Sunday, July 22, 2018

Who's Who in Martial Arts Legend Establishes Martial Arts Training Center in the Phoenix East Valley

Soke Hausel teaches tekko (Okinawan Horse shoes) during Shorin-Ryu Karate and Kobudo classes, Mesa, Arizona.
Hall-of-Fame Grandmaster of Shorin-Ryu Karate & Kobudo could have chosen most anywhere to open a dojo, but after teaching karate, kobudo, samurai arts, self-defense, jujutsu, kempojutsu, sojutsu, self-defense for women, etc., for more than 30 years at the University of Wyoming, he decided to move to the East Valley of Phoenix where he relocated to Gilbert and opened a dojo in Mesa, Arizona in 2008, known as the Arizona Hombu Karate Dojo (see MAP).

Soke Hausel, nominated and selected for the Albert Nelson
Marquis Lifetime Achievement Award.
Soke Hausel has always considered himself to be a good martial arts instructor, and while at the University of Wyoming, he conducted geological research related to gemstones, diamonds, gold and Precambrian geology, as well as worked as a Professor of Budo (martial arts) for more than 30 years. He also taught martial arts at the University of Utah, University of New Mexico and Arizona State University. Last year, Grandmaster Hausel was selected for awards recognizing his lifelong dedication to martial arts, geology and writing. Along with General Colin Powell, he was selected for the Albert Nelson Marquis Who’s Who Lifetime Achievement Award. Along with Grandmaster Jhoon Goo Rhee, Grandmaster Hausel was inducted into in Who’s Who in Martial Arts Legends in Washington DC, and this year, he will also receive recognition as an outstanding alumni of the Who's Who in Martial Arts Hall of Fame.
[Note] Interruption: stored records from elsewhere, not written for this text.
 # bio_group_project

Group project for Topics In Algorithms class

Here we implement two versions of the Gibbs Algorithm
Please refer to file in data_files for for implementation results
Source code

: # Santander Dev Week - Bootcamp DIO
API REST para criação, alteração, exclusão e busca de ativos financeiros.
Students of all ages - from 10 to 100, learn karate and kobudo. Children must train with a parent.
Grandmaster Hausel, a polymath, reached the highest level of achievements. Twice in the past while at the University of Wyoming, he was inducted into Halls-of-Fame for contributions to martial arts and geological sciences in the same year. And several years, Marquis Who’s Who recognized his martial arts, geological sciences, writing, art and public speaking accomplishments.

So, you can learn traditional martial arts from most anyone, or you can learn martial arts from one of the best instructors in the country - it's your choice. Soke Hausel's resume includes training a few hundred black belts around the world as well as hundreds of lower ranked students, many engineers, scientists, accountants, physicians, accountants, priests, mechanics, university faculty and staff, university students, school teachers, nurses, pilots, etc.

In addition to learning self-defense and traditions, members learn to improve physical and mental conditioning, use both sides of their brains and likely expand their brain masses, IQ, improve memory, concentration, and even social skills through training in the traditional Okinawa Shorin-Ryu martial arts.

Soke dreams one day, he will meet a benefactor as devoted as he, so a permanent martial arts school can be constructed to offer many different aspects of the traditional Okinawan and Japanese martial arts to members of the public in the Phoenix valley, and train students in respect and ethics, something that is being lost in this country.

In one recent (2018) US study reported by Dr. Ashleigh Johnstone from Bangor University, children between the ages of 8 and 11 were tasked with traditional martial arts training that focused on respecting others and defending themselves as part of an anti-bullying program. The children were taught to maintain a level of self-control in heated situations.

Researchers found that martial arts training reduced the level of aggressive behavior in boys, and the boys were more likely to step in and help someone who was being bullied after they took part in the training. Significant changes were not found in the girls’ behavior, possibly because they showed lower levels of physical aggression before the training than the boys did.

Interestingly, this anti-aggression effect is not limited to young children. A different research project found reduced physical and verbal aggression, as well as hostility, in adolescents who practiced martial arts.